Marshmallow, a digital motor insurance start-up, has become Britain's latest unicorn and is now planning expansion around Europe.
The company has raised $85 million (£62 million) in their Series B funding round from big-name tech investors including Monzo backer Passion Capital, Investec Bank and reinsurer Scor, giving the fintech a valuation of over $1.25 billion (£870 million). The company has raised a total of $120 million since it was founded.
Changing the insurance industry
Established in 2017 by identical twins Oliver and Alexander Kent-Braham along with David Goaté, the platform’s founding purpose was to modernise the insurance industry with the aim of using data to provide more affordable insurance to customers who fall outside the typical “good risk” profile.

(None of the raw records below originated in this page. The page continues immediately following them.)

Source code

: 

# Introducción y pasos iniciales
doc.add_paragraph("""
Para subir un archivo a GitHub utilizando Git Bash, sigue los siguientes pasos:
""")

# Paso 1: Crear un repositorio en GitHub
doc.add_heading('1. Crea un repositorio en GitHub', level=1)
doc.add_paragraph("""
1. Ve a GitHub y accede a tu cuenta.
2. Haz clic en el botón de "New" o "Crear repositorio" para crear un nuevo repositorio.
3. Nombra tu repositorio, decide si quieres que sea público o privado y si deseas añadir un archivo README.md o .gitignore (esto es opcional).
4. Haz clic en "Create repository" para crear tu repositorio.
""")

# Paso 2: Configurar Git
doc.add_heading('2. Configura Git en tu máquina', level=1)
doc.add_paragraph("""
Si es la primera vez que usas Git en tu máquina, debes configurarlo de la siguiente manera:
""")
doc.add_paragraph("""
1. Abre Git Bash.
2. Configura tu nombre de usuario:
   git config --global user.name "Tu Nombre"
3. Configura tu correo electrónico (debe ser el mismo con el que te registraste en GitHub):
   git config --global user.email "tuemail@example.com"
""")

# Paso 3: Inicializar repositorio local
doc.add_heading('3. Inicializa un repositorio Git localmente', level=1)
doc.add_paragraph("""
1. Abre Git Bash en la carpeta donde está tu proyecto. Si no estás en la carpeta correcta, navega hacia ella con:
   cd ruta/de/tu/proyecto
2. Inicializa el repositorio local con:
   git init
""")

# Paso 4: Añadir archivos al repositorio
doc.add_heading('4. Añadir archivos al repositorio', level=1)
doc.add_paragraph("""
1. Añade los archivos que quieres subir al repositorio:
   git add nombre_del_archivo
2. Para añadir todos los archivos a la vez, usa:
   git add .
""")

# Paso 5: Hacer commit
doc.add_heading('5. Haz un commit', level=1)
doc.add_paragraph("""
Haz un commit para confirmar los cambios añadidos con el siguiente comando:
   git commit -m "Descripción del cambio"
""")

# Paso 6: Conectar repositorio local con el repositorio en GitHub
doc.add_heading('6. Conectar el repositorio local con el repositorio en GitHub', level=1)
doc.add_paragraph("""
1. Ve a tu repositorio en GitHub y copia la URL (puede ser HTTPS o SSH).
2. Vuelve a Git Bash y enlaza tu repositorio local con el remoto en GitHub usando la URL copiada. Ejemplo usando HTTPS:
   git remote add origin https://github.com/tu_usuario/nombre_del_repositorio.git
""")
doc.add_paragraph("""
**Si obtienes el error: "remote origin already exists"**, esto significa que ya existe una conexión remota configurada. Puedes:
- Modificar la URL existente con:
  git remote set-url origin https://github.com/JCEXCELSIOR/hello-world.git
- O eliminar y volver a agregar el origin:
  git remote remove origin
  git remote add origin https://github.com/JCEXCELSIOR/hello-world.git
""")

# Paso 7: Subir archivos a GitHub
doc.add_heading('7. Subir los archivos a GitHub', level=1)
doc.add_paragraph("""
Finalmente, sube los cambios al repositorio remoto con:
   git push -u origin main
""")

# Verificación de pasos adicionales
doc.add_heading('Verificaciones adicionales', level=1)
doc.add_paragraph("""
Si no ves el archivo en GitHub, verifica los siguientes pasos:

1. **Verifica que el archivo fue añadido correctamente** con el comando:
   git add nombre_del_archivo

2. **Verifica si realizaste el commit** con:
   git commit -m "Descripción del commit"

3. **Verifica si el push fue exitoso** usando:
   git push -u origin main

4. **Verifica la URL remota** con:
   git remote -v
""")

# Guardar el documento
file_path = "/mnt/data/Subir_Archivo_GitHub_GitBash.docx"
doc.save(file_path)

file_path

Marshmallow’s unique approach, comprising fair pricing, quick and efficient customer service and no charge for changes made to a policy, has driven growth of over 100% during the last six months with the company having sold well over 100,000 policies. The business’ headcount has also increased by more than by 200% in the past year, and with fresh funding, it expects to hire 400 people over the next 24 months.
Commenting on the raise, Oliver Kent-Braham, Co-founder and CEO of Marshmallow, said: “Customers are voting with their feet – and they clearly want a modern insurance offering. We’ve only just scratched the surface of disrupting a market worth $5 trillion globally, and there’s so much more we’re planning to do in the coming years. We look forward to building more products that help people in their time of need.”
Eileen Burbidge, Partner at Passion Capital, said: "The traction the team has achieved demonstrates the demand for a new kind of insurance provider, one that focuses more on consumer experience and uses the latest technology and data to give fair prices."